Hannes Schreiner: Ich habe in den letzten Wochen mit einer Reihe von Projektentwicklern gesprochen. Fast alle werden Personal abbauen müssen. Es wird in den nächsten Monaten zu einer extrem hohen Arbeitslosigkeit am Bausektor kommen. Die Handwerksbetriebe spüren den Rückgang schon massiv.
Was sind die Gründe für diese Entwicklung?
Hannes Schreiner: Ein Grund ist natürlich die allgemeine geopolitische Lage und die damit einhergehenden hohen Kreditzinsen. Private Häuslbauer können sich Zinsen in der Höhe von fünf bis sechs Prozent einfach nicht leisten. Eine weitere Ursache ist die sogenannte Kim-Verordnung, die besagt, dass ein Kreditwerber mindestens 20 Prozent Eigenmittel aufbringen muss. Welche junge Familie soll sich das leisten können?
Für die Zinsentwicklung ist die EZB verantwortlich. Liegt dort der Fehler?
Hannes Schreiner: Ja, zu einem gewissen Grad schon, denn die Zinserhöhungen kamen viel zu spät. Die Amerikaner waren schneller und haben den Prozess der Zinserhöhungen bereits abgeschlossen.
Wann wird es Ihrer Einschätzung nach in Europa zu Zinssenkungen kommen?
Hannes Schreiner: Hoffentlich bald. Lange dachte man, dass schon im Frühjahr damit zu rechnen ist. Mittlerweile fürchte ich, dass sich vor Ende nächsten Jahres nichts nach unten bewegen wird.
Ihr Unternehmen betreibt hauptsächlich Gewerbeimmobilien. Ist in diesem Bereich die Situation ähnlich angespannt?
Hannes Schreiner: Nein, da ist die Lage deutlich besser. Wir haben in der Steiermark noch viele sehr gut funktionierende Unternehmen.

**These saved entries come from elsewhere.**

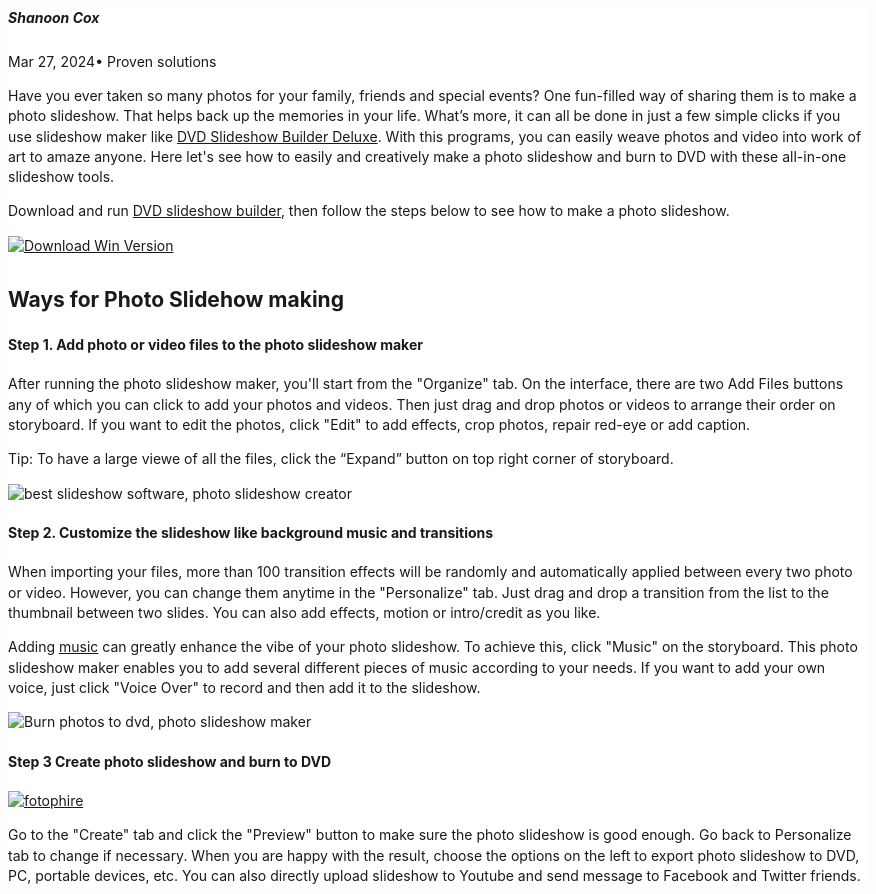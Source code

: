 ##### Shanoon Cox

 Mar 27, 2024• Proven solutions

 Have you ever taken so many photos for your family, friends and special events? One fun-filled way of sharing them is to make a photo slideshow. That helps back up the memories in your life. What’s more, it can all be done in just a few simple clicks if you use slideshow maker like [DVD Slideshow Builder Deluxe](https://tools.techidaily.com/wondershare/dvd-slideshow-builder-deluxe/download/). With this programs, you can easily weave photos and video into work of art to amaze anyone. Here let's see how to easily and creatively make a photo slideshow and burn to DVD with these all-in-one slideshow tools.

 Download and run [DVD slideshow builder](https://tools.techidaily.com/wondershare/dvd-slideshow-builder-deluxe/download/), then follow the steps below to see how to make a photo slideshow.

[![Download Win Version](https://images.wondershare.com/style/images/download-btn-win.png) ](https://download.wondershare.com/dsb%5Fdeluxe%5Ffull18.exe)

## Ways for Photo Slidehow making

#### Step 1. Add photo or video files to the photo slideshow maker

 After running the photo slideshow maker, you'll start from the "Organize" tab. On the interface, there are two Add Files buttons any of which you can click to add your photos and videos. Then just drag and drop photos or videos to arrange their order on storyboard. If you want to edit the photos, click "Edit" to add effects, crop photos, repair red-eye or add caption.

 Tip: To have a large viewe of all the files, click the “Expand” button on top right corner of storyboard.

![best slideshow software, photo slideshow creator](https://images.wondershare.com/images/multimedia/dvd-slideshow-builder/dvd-slideshow-organize.jpg)

#### Step 2\. Customize the slideshow like background music and transitions

 When importing your files, more than 100 transition effects will be randomly and automatically applied between every two photo or video. However, you can change them anytime in the "Personalize" tab. Just drag and drop a transition from the list to the thumbnail between two slides. You can also add effects, motion or intro/credit as you like.

 Adding [music](https://tools.techidaily.com/wondershare/filmora/download/) can greatly enhance the vibe of your photo slideshow. To achieve this, click "Music" on the storyboard. This photo slideshow maker enables you to add several different pieces of music according to your needs. If you want to add your own voice, just click "Voice Over" to record and then add it to the slideshow.

![Burn photos to dvd, photo slideshow maker](https://images.wondershare.com/guide/images/dvd-slideshow-builder-deluxe-ug2.jpg)

#### Step 3 Create photo slideshow and burn to DVD

[![fotophire](https://images.wondershare.com/filmora/article-images/fotophire-article-banner.jpg) ](https://tools.techidaily.com/wondershare/fotophire/download/)

 Go to the "Create" tab and click the "Preview" button to make sure the photo slideshow is good enough. Go back to Personalize tab to change if necessary. When you are happy with the result, choose the options on the left to export photo slideshow to DVD, PC, portable devices, etc. You can also directly upload slideshow to Youtube and send message to Facebook and Twitter friends.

Sie vermieten aktuell knapp 100.000 Quadratmeter. Was erwartet ein gewerblicher Mieter heutzutage von einem Büro?
Hannes Schreiner: In vielen Branchen gibt es den sogenannten „war for talents“. Um sich da als Unternehmen attraktiv zu machen, müssen auch die Büroräumlichkeiten ansprechend sein. Wir bieten daher nicht das „Büro von der Stange“ an, sondern versuchen, mit jedem Mieter eine individuelle und perfekte Lösung zu finden. Nur die Fläche zur Verfügung zu stellen reicht nicht mehr aus.
Wie wichtig ist Nachhaltigkeit bei der Entscheidung des Kunden, ob er ein Objekt mietet?
Hannes Schreiner: Ja, auch das ist für viele mittlerweile ein Thema. Wir sind hier im Bereich Photovoltaik schon sehr weit. So haben wir die bestehende Anlage noch einmal um 900 kWp erweitert. Das Ziel lautet, annähernd energieautark zu werden. Nachhaltigkeit bedeutet aber auch Verdichten, das heißt in die Höhe bauen.
Wollen Sie einen Wolkenkratzer in der Steiermark bauen?
Hannes Schreiner: Ja, das ist eine Vision. Ich möchte in Raaba das höchste Gebäude der Steiermark errichten. Die Pläne sind schon weit fortgeschritten. Das Gebäude soll 110 Meter hoch und ein richtiges Statement werden, eine Art Wahrzeichen. Aktuell haben wir schon 80 Meter genehmigt bekommen. Aber das reicht uns nicht. Wir wollen noch höher hinaus.